Movie Review: War Horse (2011)
In Steven Spielberg’s War Horse, you will not find sexual addictions, murderous cults, criminal sociopaths, not even a single vampire. You will, however, find a compelling story of one boy’s incredible bonding with a high-spirited half-thoroughbred who becomes trapped in the nightmare of the First World War. Based on the 1982 children’s novel by Michael Morpurgo and the 2007 stage play by Nick Stafford and adapted for the screen by Lee Hall and Richard Curtis, War Horse features the acting debut of Jeremy Irvine as Albert Narracott, a sensitive youth from Devonshire, England who raises and trains the horse he names Joey and, even after they are separated, never gives up hope that they will one day be reunited.

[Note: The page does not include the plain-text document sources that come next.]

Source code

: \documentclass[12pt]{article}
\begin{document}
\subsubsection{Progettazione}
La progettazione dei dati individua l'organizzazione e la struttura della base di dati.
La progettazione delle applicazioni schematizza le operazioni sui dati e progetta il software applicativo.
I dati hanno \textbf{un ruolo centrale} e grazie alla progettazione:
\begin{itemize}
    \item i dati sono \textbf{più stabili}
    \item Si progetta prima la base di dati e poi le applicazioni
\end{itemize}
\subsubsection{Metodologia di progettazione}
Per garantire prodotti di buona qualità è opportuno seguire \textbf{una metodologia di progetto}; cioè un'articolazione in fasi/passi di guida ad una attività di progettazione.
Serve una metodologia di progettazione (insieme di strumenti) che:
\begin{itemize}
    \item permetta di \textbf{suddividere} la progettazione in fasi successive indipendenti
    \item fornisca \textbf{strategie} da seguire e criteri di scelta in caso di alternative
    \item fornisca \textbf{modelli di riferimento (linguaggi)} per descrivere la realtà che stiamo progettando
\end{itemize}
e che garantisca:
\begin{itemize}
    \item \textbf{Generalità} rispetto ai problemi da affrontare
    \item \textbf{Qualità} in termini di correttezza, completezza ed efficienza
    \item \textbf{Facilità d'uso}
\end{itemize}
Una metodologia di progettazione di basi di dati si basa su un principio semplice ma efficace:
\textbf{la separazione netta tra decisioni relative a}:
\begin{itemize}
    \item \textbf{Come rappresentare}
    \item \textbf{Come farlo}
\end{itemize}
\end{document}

Superbly shot by cinematographer, Janusz Kaminski, the film opens on a farm in Devon, England. Albert (Irvine) is a farm boy whose father Ted (Peter Mullan), a heavy drinker, buys an Irish horse at an auction as a message to his landlord (David Thewlis) who is also bidding. The horse is described as “miraculous” because of his speed, stamina, and physical beauty. The price, however, is steep, and unless the horse can plow the rocky fields, the family will lose the horse as well as all of their property to the avaricious landlord. No one including his father and mother Rose (Emily Watson) believe that it can be done, but Albert perseveres through sheer determination and an uncanny ability to communicate with Joey.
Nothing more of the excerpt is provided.